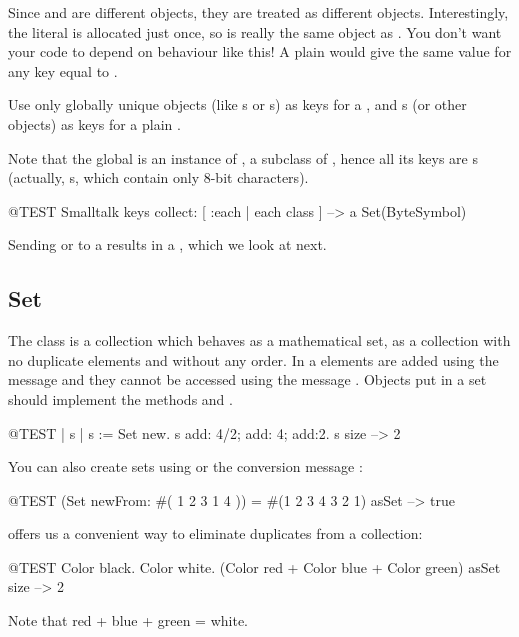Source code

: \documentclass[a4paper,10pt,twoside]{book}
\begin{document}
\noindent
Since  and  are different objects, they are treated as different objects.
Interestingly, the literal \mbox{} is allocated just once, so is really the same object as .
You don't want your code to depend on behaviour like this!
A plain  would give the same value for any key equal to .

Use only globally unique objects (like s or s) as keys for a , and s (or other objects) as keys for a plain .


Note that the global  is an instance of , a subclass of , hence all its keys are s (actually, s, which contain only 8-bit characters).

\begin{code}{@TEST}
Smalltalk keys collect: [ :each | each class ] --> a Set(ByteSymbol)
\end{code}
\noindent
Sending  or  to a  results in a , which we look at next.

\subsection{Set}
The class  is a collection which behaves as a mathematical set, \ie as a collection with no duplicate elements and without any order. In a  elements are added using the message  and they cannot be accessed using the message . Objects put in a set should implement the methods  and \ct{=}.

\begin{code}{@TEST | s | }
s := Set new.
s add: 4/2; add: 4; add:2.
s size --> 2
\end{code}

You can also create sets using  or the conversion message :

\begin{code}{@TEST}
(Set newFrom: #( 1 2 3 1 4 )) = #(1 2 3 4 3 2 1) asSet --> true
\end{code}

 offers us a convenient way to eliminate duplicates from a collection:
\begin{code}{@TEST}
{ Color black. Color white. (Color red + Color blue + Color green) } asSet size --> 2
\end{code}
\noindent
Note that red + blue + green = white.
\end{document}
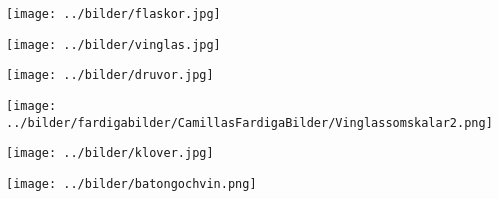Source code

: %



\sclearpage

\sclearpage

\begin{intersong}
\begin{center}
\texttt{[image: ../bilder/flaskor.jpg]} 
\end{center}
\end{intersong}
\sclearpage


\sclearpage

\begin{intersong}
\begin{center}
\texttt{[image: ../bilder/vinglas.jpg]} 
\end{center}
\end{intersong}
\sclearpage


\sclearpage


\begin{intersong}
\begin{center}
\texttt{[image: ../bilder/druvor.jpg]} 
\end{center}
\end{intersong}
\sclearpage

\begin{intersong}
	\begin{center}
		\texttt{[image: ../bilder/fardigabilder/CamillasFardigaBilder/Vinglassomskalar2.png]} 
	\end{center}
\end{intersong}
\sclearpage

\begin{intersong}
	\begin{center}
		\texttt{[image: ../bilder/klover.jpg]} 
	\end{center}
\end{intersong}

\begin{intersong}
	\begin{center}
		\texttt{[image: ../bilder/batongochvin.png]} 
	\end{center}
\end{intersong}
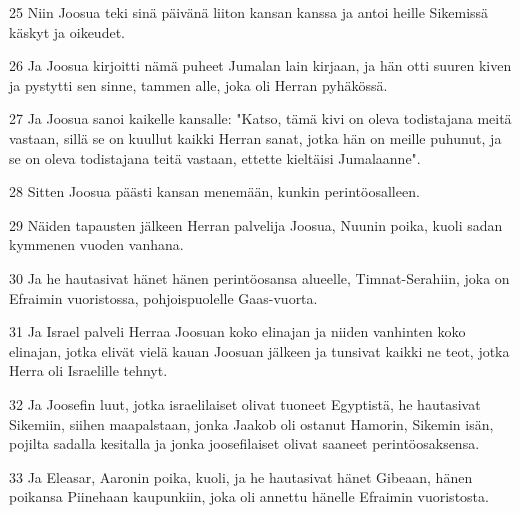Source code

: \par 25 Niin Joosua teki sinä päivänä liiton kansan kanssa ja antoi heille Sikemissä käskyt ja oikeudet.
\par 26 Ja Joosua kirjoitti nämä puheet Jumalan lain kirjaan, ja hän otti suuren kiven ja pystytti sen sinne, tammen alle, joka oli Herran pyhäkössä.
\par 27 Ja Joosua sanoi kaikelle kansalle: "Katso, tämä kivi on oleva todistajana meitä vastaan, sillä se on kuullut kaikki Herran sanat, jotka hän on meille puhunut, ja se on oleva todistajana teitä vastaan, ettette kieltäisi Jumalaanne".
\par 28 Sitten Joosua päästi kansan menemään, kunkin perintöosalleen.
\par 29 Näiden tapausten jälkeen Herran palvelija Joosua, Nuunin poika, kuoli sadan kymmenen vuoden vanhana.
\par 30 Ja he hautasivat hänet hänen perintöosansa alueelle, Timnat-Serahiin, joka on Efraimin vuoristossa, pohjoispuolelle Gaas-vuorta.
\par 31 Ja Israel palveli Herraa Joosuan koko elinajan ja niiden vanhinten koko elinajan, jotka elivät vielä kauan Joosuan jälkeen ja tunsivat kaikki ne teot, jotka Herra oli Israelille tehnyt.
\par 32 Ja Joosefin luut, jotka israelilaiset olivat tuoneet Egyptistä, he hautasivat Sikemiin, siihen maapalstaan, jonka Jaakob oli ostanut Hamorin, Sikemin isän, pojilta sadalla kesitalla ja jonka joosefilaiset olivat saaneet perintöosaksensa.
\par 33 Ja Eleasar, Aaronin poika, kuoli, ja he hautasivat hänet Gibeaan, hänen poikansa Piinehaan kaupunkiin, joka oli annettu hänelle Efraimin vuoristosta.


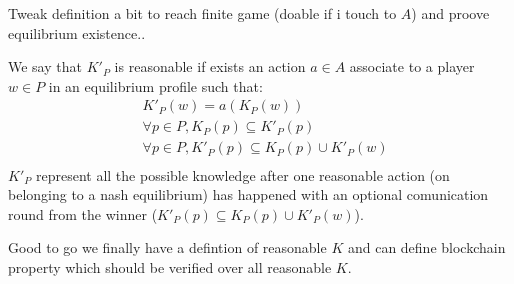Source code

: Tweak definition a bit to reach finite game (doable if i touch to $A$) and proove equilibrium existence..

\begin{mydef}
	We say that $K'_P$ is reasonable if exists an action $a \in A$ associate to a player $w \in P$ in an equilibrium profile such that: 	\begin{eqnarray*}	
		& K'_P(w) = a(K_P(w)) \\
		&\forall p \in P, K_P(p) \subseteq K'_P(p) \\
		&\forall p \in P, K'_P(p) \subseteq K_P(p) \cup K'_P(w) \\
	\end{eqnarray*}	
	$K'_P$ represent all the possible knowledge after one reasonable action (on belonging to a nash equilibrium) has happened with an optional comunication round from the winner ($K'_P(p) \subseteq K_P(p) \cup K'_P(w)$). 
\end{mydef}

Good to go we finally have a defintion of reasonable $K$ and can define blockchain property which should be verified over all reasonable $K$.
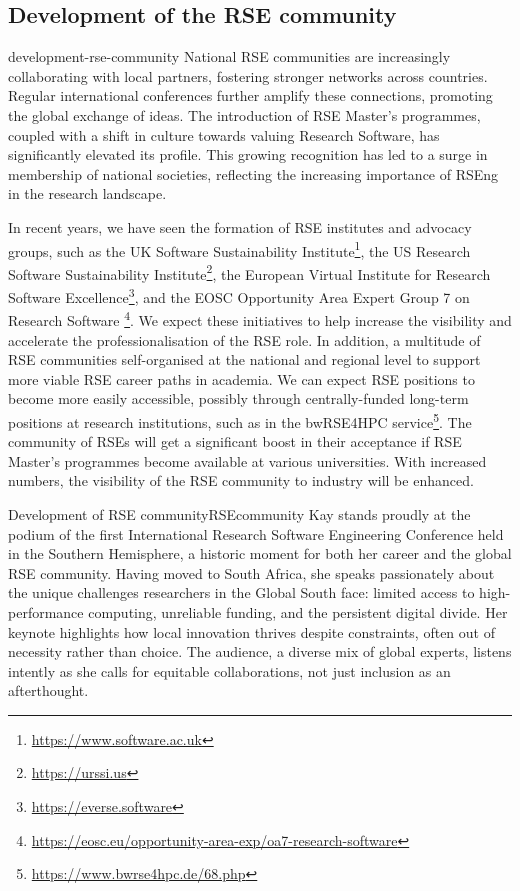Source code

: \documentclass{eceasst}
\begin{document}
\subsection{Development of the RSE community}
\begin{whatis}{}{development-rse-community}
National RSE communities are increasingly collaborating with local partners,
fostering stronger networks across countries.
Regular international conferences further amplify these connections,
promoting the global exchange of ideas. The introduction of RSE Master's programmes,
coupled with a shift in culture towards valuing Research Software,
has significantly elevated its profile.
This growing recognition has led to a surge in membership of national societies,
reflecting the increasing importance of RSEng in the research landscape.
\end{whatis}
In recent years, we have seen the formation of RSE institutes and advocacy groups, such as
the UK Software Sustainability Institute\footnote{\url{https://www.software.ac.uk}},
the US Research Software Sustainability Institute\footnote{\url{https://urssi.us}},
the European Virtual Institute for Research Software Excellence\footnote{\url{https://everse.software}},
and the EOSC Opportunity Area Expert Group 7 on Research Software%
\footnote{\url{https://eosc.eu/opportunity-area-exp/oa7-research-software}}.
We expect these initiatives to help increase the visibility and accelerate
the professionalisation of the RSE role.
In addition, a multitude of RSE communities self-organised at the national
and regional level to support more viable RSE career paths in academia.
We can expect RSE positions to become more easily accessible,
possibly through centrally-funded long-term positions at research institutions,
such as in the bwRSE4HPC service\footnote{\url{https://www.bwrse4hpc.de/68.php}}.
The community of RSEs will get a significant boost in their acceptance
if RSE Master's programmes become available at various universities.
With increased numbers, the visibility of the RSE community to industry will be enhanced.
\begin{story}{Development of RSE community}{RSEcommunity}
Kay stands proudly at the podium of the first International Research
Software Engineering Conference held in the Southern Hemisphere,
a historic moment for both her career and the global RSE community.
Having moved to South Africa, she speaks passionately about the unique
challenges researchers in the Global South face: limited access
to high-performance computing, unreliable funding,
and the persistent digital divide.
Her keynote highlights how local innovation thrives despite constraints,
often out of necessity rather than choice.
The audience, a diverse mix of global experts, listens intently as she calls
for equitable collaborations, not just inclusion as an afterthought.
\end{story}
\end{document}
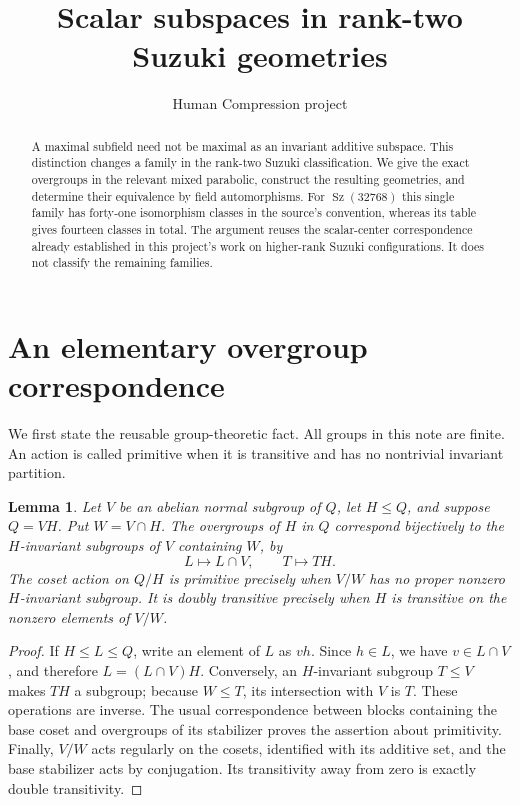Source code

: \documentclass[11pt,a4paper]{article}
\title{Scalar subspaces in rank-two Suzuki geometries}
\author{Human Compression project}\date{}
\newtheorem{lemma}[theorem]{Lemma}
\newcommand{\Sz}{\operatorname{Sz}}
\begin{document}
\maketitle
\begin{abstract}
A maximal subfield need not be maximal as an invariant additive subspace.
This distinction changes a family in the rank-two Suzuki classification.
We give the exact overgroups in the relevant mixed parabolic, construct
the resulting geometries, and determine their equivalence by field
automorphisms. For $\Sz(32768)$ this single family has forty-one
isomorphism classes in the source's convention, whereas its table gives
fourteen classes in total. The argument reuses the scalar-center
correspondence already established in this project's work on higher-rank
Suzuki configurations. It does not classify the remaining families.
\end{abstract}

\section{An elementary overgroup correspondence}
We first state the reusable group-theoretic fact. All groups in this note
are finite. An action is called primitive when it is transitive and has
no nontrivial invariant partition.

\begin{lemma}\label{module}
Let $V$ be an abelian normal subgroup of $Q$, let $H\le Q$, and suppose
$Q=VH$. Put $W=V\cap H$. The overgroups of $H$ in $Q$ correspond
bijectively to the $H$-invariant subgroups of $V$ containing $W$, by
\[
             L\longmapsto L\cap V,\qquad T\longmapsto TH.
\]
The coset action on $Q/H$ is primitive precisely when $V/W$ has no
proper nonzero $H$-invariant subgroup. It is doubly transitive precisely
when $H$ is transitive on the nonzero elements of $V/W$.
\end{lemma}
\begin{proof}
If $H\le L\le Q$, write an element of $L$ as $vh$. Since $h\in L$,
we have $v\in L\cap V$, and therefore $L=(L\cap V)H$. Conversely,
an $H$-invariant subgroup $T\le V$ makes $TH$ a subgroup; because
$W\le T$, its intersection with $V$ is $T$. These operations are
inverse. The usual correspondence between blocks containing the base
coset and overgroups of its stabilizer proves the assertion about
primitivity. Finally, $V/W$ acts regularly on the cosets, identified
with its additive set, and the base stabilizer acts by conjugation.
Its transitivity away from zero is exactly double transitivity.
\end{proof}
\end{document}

INSTRUCTIONS FOR THE TASK: Working from the records above, write out verbatim only the lines from the line containing "fostering stronger networks across countries." through the line containing "if RSE Master's".

THE ANSWER:
fostering stronger networks across countries.
Regular international conferences further amplify these connections,
promoting the global exchange of ideas. The introduction of RSE Master's programmes,
coupled with a shift in culture towards valuing Research Software,
has significantly elevated its profile.
This growing recognition has led to a surge in membership of national societies,
reflecting the increasing importance of RSEng in the research landscape.
\end{whatis}
In recent years, we have seen the formation of RSE institutes and advocacy groups, such as
the UK Software Sustainability Institute\footnote{\url{https://www.software.ac.uk}},
the US Research Software Sustainability Institute\footnote{\url{https://urssi.us}},
the European Virtual Institute for Research Software Excellence\footnote{\url{https://everse.software}},
and the EOSC Opportunity Area Expert Group 7 on Research Software%
\footnote{\url{https://eosc.eu/opportunity-area-exp/oa7-research-software}}.
We expect these initiatives to help increase the visibility and accelerate
the professionalisation of the RSE role.
In addition, a multitude of RSE communities self-organised at the national
and regional level to support more viable RSE career paths in academia.
We can expect RSE positions to become more easily accessible,
possibly through centrally-funded long-term positions at research institutions,
such as in the bwRSE4HPC service\footnote{\url{https://www.bwrse4hpc.de/68.php}}.
The community of RSEs will get a significant boost in their acceptance
if RSE Master's programmes become available at various universities.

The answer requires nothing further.